Qualitative analysis of sebum, Figure 4, also performed and demonstrated an increase in Squalene in subjects with acne (on a percent basis). In contrast, the free fatty acid fraction was reduced in the acne group. As seen in Figure 4 the relative composition of sebum in acne subjects has 34% more squalene, 19% more triglycerides, 16% less wax esters and 53% less free fatty acids compared to the control subjects.

Figure 4.

Figure 4

Qualitative lipid analysis.

Figure 5 shows a comparison of acne patients (15–20 years old) and age matched controls with control subjects of different age, males (25–35 years old) and females (40–50 years old). Although the overall amount of sebaceous lipid decreases with age the amount of squalene does not. The overall amount of squalene does not correlate with the total amount of sebum as the older male group has similar levels of squalene. However the amount of squalene changes significantly once the subjects have acne.

Figure 5.

Figure 5

Comparative analysis of acne affected and control groups of different age.

Discussion

In this study we analyzed the sebum of individuals affected and not affected by acne. We chose a young male population to ensure adequate levels of sebum and to avoid possible effects of the menstrual cycle on sebum output.

As expected, the subjects with acne secreted larger amounts of sebum than the control subjects (59%). The only class of lipids that was reduced in the acne subjects was free fatty acids. In contrast, triglycerides and wax/cholesterol esters were increased in the acne group. The specific lipid that differed the most between the two groups was squalene, 2.2-fold, which also represented a significantly greater proportion of the total sebaceous lipids in acne subjects compared to controls (20% versus 15% respectively).

Squalene is a precursor of cholesterol. Most mammalian cells synthesize cholesterol, which consists of an essential molecule for membrane fluidity and bilayer structure. Squalene as a long unsaturated hydrocarbon does not accumulate in high levels in most of the tissues where it is quickly converted to lanosterol and finally to cholesterol.10,17 The uniqueness in human sebum is that this non-polar hydrocarbon accumulates in unusually high levels (12–15%) compared to the levels of any other tissue or organ.6,7,10 On the other hand cholesterol accounts for less than 2% of the total sebaceous lipids.

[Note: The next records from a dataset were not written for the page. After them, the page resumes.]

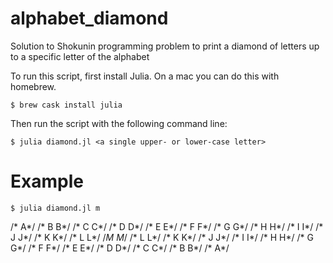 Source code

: # alphabet_diamond
Solution to Shokunin programming problem to print a diamond of letters up to a specific letter of the alphabet

To run this script, first install Julia.  On a mac you can do this with homebrew.

	$ brew cask install julia

Then run the script with the following command line:

	$ julia diamond.jl <a single upper- or lower-case letter>

# Example

	$ julia diamond.jl m
/*            A*/
/*           B B*/
/*          C   C*/
/*         D     D*/
/*        E       E*/
/*       F         F*/
/*      G           G*/
/*     H             H*/
/*    I               I*/
/*   J                 J*/
/*  K                   K*/
/* L                     L*/
/*M                       M*/
/* L                     L*/
/*  K                   K*/
/*   J                 J*/
/*    I               I*/
/*     H             H*/
/*      G           G*/
/*       F         F*/
/*        E       E*/
/*         D     D*/
/*          C   C*/
/*           B B*/
/*            A*/


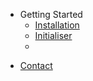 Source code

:- Getting Started
    * [Installation](/fr/installation.md)
    * [Initialiser](/fr/initialize.md)
    * 

* [Contact](/fr/contact.md) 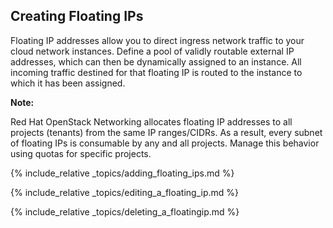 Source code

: ## Creating Floating IPs

Floating IP addresses allow you to direct ingress network traffic to
your cloud network instances. Define a pool of validly routable external
IP addresses, which can then be dynamically assigned to an instance. All
incoming traffic destined for that floating IP is routed to the instance
to which it has been assigned.

**Note:**

Red Hat OpenStack Networking allocates floating IP addresses to all projects (tenants) from the same IP ranges/CIDRs. As a result, every subnet of floating IPs is consumable by any and all projects. Manage this behavior using quotas for specific projects.

{% include_relative _topics/adding_floating_ips.md %}

{% include_relative _topics/editing_a_floating_ip.md %}

{% include_relative _topics/deleting_a_floatingip.md %}
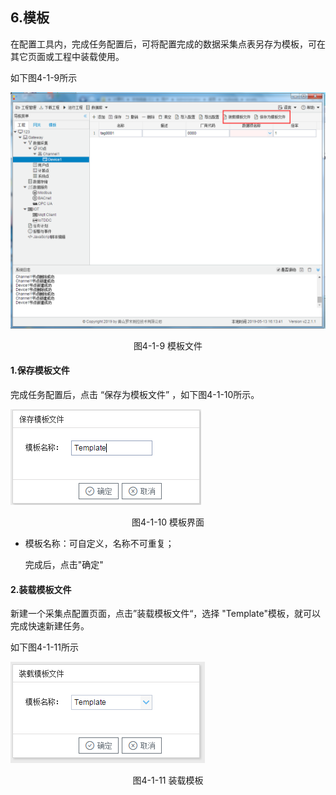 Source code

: ## 6.模板

在配置工具内，完成任务配置后，可将配置完成的数据采集点表另存为模板，可在其它页面或工程中装载使用。

如下图4-1-9所示

![1557128472581](../../assets/模板文件.png)

<center>图4-1-9 模板文件</center>

#### 1.保存模板文件

完成任务配置后，点击 “保存为模板文件” ，如下图4-1-10所示。

![1557128472581](../../assets/模板保存.png)

<center>图4-1-10 模板界面</center>

- 模板名称：可自定义，名称不可重复；

  完成后，点击"确定"

#### 2.装载模板文件

新建一个采集点配置页面，点击”装载模板文件“，选择 "Template"模板，就可以完成快速新建任务。

如下图4-1-11所示

![](../../assets/装载模板.png)



<center>图4-1-11 装载模板</center>

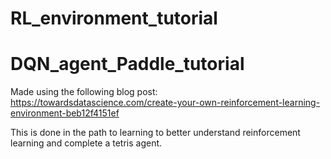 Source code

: # RL_environment_tutorial
# DQN_agent_Paddle_tutorial

Made using the following blog post:
https://towardsdatascience.com/create-your-own-reinforcement-learning-environment-beb12f4151ef

This is done in the path to learning to better understand reinforcement learning and complete a tetris agent.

Squalene, as a long and highly unsaturated hydrocarbon in nature, is a lubricant and has high penetration efficiency suggesting its potential roles in addition to cholesterol synthesis. Past reports demonstrated possible roles of squalene oxidation products in UV protection.18 However it is not known if squalene’s ability to scavenge free radicals is of a benefit or rather the opposite, since metabolites of this oxidation process can also cause irritation.19 These squalene oxidation products, together with unsaturated free fatty acids, have been reported to be comedogenic in experimental models.20,21 Moreover a recent study reported that peroxidated squalene induces the production of inflammatory mediators in HaCaT keratinocytes, which could support the involvement of lipid peroxides in establishing the inflammatory process in acne.22

Squalene could potentially alter the rheological properties of sebum, as it is the most non-polar molecule in sebum, but the most unsaturated as well. This molecule could serve as a lipid marker for acne prone skin, as it is far more upregulated than the rest of the lipids and the total sebum level. In contrast the sapienic acid, the major sebaceous fatty acid, is indicative of the respective total quantity of sebum. It is noteworthy to mention that unaffected males had similar levels of squalene regardless of age. However subjects with acne had 1.6-fold higher sebum but also 2.2-folds higher amount of squalene.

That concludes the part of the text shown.